Enemies have a purple bar around their portrait, and your attacks whittle down the bar. Once empty, the enemy enters a ‘break’ state and… what? You don’t really do more damage. It might explain why the break state lasts for around six seconds. Implementing a shield followed by a break state, but without any actual change in the combat, is diabolical.
There’s an entire perfect dodge system that is difficult to navigate because there’s a clear signal that the enemy is going to attack, but it varies based on the attack. If you trigger the perfect dodge, you can follow up with an attack that deals double damage and knocks the enemy out of their attack. However, the attack can miss, putting you in an even worse position, and the attack telegraph can be imperceptible depending on the attack.
As such, just about everything in the game becomes a big time sink. The home base planet for the crew is Planet Blue Garden. This is a large city area with the Shooting Starlight Guild that gives Shiki and his crew side-quests to advance exploration guild ranks. Right out of the gate, Shiki can fly around, and that makes things both convenient and fun. Unfortunately, most of what you’re flying around is big empty areas.
Planet Blue Garden and a lot of the open areas are vast and empty. You’ll be loaded up with side quests (with an artificial limit of 20 for some reason) that have you do things like collect items for a delivery, talk to someone, fight a monster with way too much HP, and take pictures in photo mode. As a side-quester myself, I found myself looking at the list and just sighing. The quest setups are fine, but the content, the meat, what you’re actually doing, is extremely tedious.
EDENS ZERO, which is actually the name of the spaceship Shiki and his friends fly around in, acts as a more intimate hub for the crew. Although, like much of the game, the spaceship is enormous and somewhat desolate. There’s a lot of space and not so much to do. You can build accessories for your team and play dress up, which is neat, but ultimately does nothing tactile.
There are precisely two minigames in EDENS ZERO, punishment and massage, and they are the exact same minigame. Buttons appear on the bottom of the screen, and you have to hit them in the order they appear after a circle closes in on the buttons. It makes one wonder why they included two minigames if they weren’t going to change them up whatsoever.
Something that may have been a bigger issue if it didn’t have so many other negatives to contend with is the translation and localization. When you hit the main menu after loading up the game and there’s an autosave, the ‘continue’ button is simply labeled ‘retry.’ This is one of many examples of the translation being 1:1 instead of being localized. There were many examples in the text between characters that just outright didn’t make sense.

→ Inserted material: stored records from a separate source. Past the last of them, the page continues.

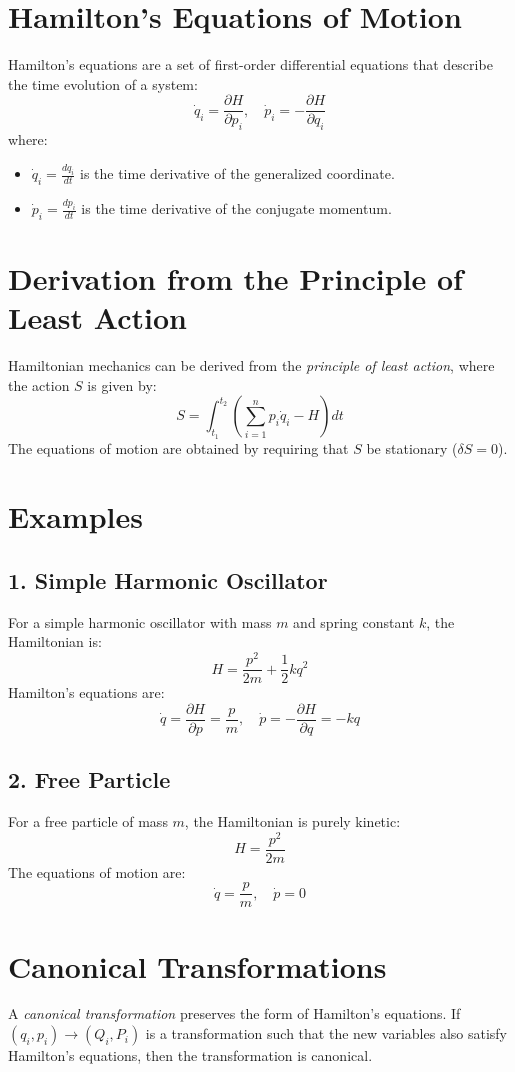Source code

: \section{Hamilton's Equations of Motion}
Hamilton's equations are a set of first-order differential equations that describe the time evolution of a system:
\[
\dot{q}_i = \frac{\partial H}{\partial p_i}, \quad \dot{p}_i = -\frac{\partial H}{\partial q_i}
\]
where:
\begin{itemize}
    \item $\dot{q}_i = \frac{dq_i}{dt}$ is the time derivative of the generalized coordinate.
    \item $\dot{p}_i = \frac{dp_i}{dt}$ is the time derivative of the conjugate momentum.
\end{itemize}

\section{Derivation from the Principle of Least Action}
Hamiltonian mechanics can be derived from the \textit{principle of least action}, where the action $S$ is given by:
\[
S = \int_{t_1}^{t_2} \left( \sum_{i=1}^{n} p_i \dot{q}_i - H \right) dt
\]
The equations of motion are obtained by requiring that $S$ be stationary ($\delta S = 0$).

\section{Examples}
\subsection*{1. Simple Harmonic Oscillator}
For a simple harmonic oscillator with mass $m$ and spring constant $k$, the Hamiltonian is:
\[
H = \frac{p^2}{2m} + \frac{1}{2} k q^2
\]
Hamilton's equations are:
\[
\dot{q} = \frac{\partial H}{\partial p} = \frac{p}{m}, \quad \dot{p} = -\frac{\partial H}{\partial q} = -kq
\]

\subsection{2. Free Particle}
For a free particle of mass $m$, the Hamiltonian is purely kinetic:
\[
H = \frac{p^2}{2m}
\]
The equations of motion are:
\[
\dot{q} = \frac{p}{m}, \quad \dot{p} = 0
\]

\section{Canonical Transformations}
A \textit{canonical transformation} preserves the form of Hamilton's equations. If $(q_i, p_i) \to (Q_i, P_i)$ is a transformation such that the new variables also satisfy Hamilton's equations, then the transformation is canonical.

EDENS ZERO seems like it has great and fun source material with interesting characters and worlds that are just bogged down by every single gameplay system within the game. I kept hoping the game would start to unlock more abilities that would give me a more fluid experience, and as I got closer to the end, I realized it just wasn’t coming.
The combat system tries to add some verticality to its design by offering Ether Gear Enhancement, a talent/upgrade system that requires a lot of work to unlock. The items required to unlock portions of the tree are locked behind side-quests that don’t become available until main story progression is achieved. Despite the upgrades, though, it doesn’t give the combat any more fluidity. You’re just adding extra steps onto the ends of existing combos.
The Final Word
EDENS ZERO might have something for fans of the manga or anime, but I would struggle to recommend this game to anyone. No one thing it does makes it a bad game, but EDENS ZERO manages to consistently reveal its issues with every system introduced.